• Description of the task:
Lines to return, exactly: from the line with "Terminal | iTerm2" to the line with "[Contributor Covenant Code" in the entries below, both included.

• Records from a collection:
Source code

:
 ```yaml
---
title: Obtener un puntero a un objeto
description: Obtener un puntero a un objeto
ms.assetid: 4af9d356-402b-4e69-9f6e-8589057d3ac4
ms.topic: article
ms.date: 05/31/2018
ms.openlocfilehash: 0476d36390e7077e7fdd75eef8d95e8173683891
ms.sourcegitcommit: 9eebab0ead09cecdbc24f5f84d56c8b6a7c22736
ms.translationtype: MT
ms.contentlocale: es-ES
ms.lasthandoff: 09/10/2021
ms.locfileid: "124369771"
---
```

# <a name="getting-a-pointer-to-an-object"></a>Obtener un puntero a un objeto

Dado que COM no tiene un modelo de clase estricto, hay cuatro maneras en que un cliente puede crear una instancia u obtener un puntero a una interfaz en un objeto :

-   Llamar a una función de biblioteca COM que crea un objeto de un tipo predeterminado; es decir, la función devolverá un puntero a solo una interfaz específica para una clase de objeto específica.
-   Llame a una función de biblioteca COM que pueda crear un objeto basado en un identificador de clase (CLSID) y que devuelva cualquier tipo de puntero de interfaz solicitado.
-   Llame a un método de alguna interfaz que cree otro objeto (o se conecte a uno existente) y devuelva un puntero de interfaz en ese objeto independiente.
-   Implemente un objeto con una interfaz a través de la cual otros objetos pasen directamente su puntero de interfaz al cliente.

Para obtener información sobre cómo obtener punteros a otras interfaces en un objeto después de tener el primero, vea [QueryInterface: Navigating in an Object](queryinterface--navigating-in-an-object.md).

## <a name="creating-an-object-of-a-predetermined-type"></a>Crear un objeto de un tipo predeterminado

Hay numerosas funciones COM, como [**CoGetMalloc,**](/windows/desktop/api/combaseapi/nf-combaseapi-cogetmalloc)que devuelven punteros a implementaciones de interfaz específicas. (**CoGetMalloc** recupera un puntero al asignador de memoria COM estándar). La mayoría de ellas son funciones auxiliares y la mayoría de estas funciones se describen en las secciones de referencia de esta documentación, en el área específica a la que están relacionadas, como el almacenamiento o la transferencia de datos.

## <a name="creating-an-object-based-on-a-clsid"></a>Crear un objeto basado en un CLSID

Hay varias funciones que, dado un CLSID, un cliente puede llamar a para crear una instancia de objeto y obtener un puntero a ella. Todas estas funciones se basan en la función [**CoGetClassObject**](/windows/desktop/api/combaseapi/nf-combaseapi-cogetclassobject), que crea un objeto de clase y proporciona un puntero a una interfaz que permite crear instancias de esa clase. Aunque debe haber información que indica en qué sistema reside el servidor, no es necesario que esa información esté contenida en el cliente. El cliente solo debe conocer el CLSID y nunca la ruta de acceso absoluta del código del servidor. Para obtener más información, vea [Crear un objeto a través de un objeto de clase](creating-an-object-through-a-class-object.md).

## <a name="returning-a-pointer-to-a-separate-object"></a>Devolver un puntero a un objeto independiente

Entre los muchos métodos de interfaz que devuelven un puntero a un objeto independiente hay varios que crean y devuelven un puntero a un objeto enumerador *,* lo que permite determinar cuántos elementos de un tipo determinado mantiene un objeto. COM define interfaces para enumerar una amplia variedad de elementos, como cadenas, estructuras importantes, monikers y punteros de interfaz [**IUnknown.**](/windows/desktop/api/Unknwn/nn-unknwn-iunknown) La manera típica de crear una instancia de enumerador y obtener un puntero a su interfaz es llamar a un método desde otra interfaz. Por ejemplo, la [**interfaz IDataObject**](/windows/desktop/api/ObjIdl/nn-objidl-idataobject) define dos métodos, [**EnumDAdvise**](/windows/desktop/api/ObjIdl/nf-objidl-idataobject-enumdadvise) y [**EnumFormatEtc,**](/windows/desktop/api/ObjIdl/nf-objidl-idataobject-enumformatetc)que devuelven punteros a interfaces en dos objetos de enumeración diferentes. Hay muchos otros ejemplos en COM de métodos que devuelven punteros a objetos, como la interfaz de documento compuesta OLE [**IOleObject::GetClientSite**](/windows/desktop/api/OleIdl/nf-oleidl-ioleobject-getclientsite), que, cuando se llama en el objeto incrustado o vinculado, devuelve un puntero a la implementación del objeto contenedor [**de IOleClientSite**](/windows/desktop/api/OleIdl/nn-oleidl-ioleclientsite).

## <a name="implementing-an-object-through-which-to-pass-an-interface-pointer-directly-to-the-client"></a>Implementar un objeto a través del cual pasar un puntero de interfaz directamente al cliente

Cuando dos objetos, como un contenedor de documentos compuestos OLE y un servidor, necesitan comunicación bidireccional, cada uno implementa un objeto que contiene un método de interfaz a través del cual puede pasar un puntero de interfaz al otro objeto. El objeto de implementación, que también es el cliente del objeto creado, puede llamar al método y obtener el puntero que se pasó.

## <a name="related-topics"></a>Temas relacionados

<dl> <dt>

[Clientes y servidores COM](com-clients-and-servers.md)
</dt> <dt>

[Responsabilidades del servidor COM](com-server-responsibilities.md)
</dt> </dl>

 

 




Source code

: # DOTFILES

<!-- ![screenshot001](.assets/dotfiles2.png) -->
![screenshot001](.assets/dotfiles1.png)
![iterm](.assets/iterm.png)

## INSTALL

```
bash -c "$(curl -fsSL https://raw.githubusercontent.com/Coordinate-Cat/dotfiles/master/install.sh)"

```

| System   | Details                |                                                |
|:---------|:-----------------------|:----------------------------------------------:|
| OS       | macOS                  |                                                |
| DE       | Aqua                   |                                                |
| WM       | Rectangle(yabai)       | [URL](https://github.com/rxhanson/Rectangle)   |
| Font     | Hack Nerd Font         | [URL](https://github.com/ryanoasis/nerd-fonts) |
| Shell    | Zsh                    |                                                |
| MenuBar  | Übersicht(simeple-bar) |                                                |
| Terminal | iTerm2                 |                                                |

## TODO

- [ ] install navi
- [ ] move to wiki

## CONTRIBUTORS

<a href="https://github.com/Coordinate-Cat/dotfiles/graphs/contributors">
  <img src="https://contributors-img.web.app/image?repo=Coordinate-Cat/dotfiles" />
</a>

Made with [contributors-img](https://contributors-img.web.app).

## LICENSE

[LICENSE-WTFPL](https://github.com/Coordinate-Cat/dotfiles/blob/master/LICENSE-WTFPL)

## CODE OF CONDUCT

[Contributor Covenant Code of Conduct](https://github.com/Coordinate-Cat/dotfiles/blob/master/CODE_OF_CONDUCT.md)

--

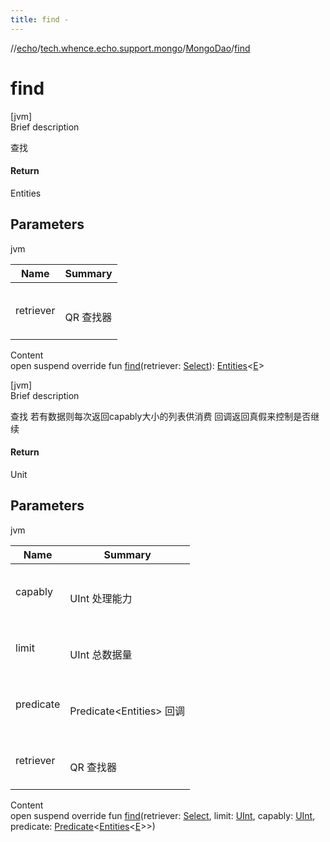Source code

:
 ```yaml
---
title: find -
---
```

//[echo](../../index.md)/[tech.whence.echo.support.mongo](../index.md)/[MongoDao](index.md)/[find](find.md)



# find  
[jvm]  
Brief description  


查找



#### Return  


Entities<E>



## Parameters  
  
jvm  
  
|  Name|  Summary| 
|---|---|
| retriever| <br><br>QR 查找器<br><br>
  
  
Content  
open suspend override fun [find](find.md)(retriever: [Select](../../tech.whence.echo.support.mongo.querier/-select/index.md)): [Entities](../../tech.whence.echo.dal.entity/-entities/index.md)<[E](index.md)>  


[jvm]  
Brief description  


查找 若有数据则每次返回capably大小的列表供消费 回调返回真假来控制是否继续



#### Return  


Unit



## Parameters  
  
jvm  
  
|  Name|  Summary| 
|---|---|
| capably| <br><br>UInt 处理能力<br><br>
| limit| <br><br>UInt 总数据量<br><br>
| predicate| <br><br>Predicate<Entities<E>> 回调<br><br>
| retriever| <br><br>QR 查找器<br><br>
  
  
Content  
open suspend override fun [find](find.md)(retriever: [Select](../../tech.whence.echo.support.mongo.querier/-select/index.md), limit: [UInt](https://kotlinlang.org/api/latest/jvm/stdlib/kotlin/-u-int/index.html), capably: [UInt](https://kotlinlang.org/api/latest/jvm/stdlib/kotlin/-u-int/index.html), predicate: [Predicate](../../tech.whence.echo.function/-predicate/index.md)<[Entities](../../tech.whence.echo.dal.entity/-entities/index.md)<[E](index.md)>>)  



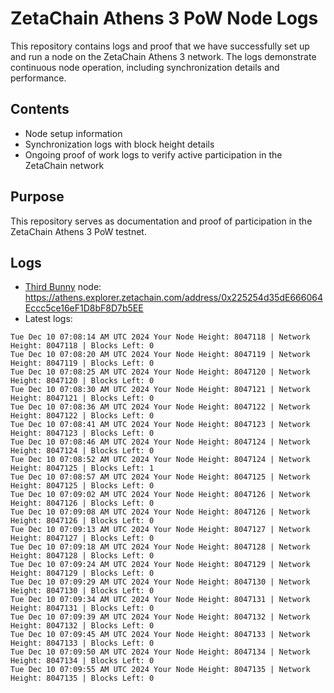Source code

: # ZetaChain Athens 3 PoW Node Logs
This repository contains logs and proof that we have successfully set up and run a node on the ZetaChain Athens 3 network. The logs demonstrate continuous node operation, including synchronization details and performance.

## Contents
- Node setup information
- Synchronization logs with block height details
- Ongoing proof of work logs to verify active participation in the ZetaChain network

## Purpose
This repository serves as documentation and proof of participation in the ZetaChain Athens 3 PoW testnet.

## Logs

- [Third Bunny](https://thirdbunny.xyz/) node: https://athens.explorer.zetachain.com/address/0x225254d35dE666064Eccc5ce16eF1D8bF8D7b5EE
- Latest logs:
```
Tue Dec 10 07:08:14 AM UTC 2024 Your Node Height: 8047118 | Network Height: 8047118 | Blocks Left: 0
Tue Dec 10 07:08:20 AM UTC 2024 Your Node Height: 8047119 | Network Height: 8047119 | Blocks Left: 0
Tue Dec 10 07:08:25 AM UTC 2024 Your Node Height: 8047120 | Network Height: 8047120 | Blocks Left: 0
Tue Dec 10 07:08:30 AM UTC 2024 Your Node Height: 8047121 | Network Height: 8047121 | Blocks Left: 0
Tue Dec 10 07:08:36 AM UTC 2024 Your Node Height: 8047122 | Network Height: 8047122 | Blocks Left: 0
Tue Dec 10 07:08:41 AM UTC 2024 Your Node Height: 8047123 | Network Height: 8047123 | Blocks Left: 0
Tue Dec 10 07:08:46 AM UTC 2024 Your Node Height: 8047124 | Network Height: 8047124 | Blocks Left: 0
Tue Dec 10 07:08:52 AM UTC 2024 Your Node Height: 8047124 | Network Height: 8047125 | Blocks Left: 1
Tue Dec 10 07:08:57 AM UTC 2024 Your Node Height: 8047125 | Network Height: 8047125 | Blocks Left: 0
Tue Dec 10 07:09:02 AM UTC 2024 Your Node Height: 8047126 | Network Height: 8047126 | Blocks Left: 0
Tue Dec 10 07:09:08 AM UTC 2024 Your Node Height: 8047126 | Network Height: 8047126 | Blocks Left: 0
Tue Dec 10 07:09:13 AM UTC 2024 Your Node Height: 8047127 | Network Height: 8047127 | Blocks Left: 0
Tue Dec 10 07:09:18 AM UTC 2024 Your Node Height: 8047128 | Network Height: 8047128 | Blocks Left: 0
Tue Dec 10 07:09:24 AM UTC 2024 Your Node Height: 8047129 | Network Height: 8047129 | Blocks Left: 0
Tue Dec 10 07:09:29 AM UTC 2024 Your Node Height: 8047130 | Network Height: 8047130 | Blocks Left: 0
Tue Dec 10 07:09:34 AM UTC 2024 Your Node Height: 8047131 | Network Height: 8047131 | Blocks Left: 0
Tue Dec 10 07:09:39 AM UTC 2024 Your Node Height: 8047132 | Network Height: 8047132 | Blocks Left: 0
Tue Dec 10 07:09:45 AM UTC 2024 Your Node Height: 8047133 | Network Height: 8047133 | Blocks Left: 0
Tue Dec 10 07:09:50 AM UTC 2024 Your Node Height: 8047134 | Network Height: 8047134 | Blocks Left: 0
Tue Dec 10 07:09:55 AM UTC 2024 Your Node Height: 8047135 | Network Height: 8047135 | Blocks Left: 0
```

---

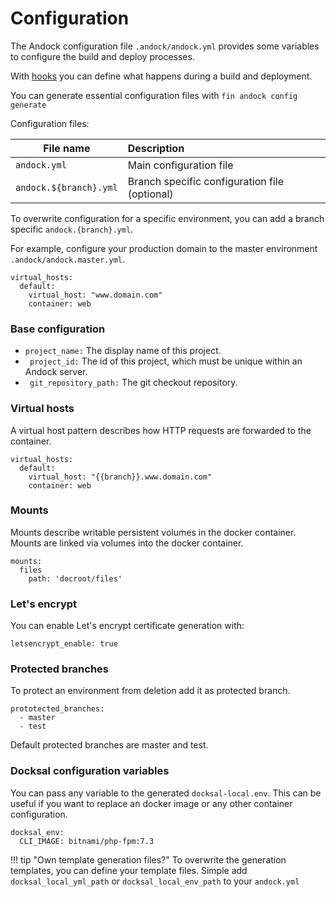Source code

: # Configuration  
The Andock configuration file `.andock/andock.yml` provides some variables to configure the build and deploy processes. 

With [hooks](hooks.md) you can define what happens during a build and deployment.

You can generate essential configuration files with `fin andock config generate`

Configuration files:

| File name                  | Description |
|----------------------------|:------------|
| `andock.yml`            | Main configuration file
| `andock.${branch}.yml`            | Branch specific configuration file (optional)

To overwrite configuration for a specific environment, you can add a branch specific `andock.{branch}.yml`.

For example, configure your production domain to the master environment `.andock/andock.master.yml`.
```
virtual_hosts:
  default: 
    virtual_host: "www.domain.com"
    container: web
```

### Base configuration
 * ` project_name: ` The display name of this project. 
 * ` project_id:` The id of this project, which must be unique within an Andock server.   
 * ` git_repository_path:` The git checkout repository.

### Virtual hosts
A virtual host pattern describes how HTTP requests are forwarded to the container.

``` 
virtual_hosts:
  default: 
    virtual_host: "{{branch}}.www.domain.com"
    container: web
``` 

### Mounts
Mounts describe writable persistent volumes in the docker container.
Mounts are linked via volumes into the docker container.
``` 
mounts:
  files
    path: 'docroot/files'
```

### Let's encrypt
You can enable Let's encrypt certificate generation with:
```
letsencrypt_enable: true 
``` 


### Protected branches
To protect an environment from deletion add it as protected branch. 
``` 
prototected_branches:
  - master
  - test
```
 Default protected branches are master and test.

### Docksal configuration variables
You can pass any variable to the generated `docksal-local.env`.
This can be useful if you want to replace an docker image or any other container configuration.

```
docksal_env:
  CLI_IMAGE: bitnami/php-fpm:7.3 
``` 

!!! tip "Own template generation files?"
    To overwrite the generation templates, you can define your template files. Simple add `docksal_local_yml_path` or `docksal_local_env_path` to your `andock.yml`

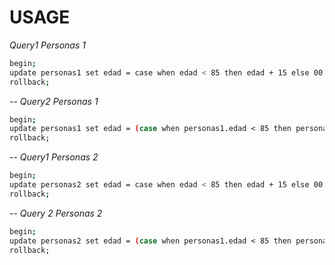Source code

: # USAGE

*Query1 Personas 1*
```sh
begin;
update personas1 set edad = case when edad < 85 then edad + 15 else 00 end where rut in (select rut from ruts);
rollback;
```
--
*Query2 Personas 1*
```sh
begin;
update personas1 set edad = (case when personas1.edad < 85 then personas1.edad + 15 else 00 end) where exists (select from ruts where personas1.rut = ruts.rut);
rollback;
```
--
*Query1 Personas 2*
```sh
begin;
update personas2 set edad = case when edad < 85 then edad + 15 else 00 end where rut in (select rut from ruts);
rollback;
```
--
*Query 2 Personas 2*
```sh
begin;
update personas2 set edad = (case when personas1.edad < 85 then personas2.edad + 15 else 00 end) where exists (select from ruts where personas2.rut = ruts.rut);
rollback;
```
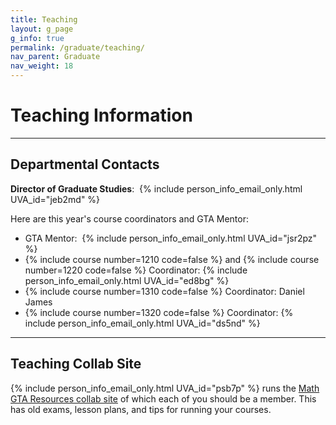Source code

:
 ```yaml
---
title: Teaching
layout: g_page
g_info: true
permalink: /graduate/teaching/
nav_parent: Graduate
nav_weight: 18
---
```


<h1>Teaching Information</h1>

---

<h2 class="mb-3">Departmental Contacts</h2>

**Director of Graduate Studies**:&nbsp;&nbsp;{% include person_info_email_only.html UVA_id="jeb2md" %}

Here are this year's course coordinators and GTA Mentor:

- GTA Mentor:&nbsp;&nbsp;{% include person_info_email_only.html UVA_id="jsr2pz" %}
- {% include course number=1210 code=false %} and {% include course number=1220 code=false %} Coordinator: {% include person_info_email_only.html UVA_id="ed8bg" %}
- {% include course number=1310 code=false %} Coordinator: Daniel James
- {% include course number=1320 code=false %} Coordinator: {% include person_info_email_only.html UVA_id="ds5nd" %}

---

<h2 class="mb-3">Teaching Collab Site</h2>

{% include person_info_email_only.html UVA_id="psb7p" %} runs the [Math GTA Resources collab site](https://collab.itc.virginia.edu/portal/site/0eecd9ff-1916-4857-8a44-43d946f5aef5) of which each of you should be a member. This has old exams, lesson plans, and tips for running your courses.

• Result for this exercise:
| Terminal | iTerm2                 |                                                |

## TODO

- [ ] install navi
- [ ] move to wiki

## CONTRIBUTORS

<a href="https://github.com/Coordinate-Cat/dotfiles/graphs/contributors">
  <img src="https://contributors-img.web.app/image?repo=Coordinate-Cat/dotfiles" />
</a>

Made with [contributors-img](https://contributors-img.web.app).

## LICENSE

[LICENSE-WTFPL](https://github.com/Coordinate-Cat/dotfiles/blob/master/LICENSE-WTFPL)

## CODE OF CONDUCT

[Contributor Covenant Code of Conduct](https://github.com/Coordinate-Cat/dotfiles/blob/master/CODE_OF_CONDUCT.md)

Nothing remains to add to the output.